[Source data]
______
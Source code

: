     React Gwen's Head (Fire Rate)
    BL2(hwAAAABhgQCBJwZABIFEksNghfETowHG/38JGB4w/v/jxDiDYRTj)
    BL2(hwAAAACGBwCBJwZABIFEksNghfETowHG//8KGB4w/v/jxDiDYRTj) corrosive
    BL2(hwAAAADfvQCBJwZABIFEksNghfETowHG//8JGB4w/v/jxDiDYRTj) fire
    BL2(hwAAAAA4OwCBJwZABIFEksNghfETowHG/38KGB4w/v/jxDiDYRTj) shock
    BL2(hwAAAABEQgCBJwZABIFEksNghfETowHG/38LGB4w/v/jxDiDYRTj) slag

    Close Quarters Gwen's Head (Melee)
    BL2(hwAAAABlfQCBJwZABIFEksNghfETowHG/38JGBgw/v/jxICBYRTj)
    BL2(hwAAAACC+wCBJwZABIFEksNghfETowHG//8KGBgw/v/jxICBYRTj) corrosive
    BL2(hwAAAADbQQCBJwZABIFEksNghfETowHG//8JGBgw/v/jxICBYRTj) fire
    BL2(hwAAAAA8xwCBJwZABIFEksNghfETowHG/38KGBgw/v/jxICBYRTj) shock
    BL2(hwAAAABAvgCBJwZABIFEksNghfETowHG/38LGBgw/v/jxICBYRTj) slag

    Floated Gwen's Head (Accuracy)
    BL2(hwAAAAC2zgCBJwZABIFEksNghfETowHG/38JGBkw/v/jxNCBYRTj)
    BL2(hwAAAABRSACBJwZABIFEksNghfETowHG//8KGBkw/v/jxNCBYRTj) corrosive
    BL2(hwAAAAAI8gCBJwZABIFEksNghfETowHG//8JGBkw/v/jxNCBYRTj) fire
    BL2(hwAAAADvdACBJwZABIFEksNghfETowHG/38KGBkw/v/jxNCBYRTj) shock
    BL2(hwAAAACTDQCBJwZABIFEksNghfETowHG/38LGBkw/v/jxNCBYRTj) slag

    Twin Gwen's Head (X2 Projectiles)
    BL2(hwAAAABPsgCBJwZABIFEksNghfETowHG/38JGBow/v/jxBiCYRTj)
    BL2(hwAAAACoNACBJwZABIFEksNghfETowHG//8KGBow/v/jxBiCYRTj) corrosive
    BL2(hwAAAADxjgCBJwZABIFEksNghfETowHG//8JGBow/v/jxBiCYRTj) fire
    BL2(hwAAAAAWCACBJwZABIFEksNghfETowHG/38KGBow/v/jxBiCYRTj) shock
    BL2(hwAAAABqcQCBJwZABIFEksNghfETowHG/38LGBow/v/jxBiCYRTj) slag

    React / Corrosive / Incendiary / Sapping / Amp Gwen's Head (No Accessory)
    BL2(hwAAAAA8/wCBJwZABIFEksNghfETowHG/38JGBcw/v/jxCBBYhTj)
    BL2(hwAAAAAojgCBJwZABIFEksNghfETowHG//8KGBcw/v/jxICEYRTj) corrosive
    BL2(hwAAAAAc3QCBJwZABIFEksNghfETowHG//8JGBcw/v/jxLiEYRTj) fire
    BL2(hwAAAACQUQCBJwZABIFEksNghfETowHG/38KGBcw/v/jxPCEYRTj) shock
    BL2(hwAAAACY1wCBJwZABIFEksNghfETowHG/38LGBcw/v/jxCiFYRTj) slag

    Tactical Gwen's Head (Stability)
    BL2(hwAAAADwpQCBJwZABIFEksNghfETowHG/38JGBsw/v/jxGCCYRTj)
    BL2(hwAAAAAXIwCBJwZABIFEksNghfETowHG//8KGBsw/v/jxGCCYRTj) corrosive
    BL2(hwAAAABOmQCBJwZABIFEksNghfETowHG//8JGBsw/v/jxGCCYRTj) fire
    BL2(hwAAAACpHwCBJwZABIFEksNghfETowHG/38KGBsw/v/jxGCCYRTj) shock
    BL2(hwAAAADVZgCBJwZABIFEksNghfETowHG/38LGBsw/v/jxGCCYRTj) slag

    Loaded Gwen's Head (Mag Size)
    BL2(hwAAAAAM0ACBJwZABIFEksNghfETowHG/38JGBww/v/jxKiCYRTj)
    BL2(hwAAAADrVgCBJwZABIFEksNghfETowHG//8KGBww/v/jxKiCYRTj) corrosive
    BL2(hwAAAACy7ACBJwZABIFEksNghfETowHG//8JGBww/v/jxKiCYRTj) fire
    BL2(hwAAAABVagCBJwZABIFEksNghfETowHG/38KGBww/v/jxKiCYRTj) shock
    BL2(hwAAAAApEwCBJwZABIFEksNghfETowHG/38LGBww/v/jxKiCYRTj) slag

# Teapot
______
## [YOUR INSTRUCTIONS]
In the data above, find each line where the string "jxDiDYRTj" appears, then copy it.

## [RESULT]
    BL2(hwAAAABhgQCBJwZABIFEksNghfETowHG/38JGB4w/v/jxDiDYRTj)
    BL2(hwAAAACGBwCBJwZABIFEksNghfETowHG//8KGB4w/v/jxDiDYRTj) corrosive
    BL2(hwAAAADfvQCBJwZABIFEksNghfETowHG//8JGB4w/v/jxDiDYRTj) fire
    BL2(hwAAAAA4OwCBJwZABIFEksNghfETowHG/38KGB4w/v/jxDiDYRTj) shock
    BL2(hwAAAABEQgCBJwZABIFEksNghfETowHG/38LGB4w/v/jxDiDYRTj) slag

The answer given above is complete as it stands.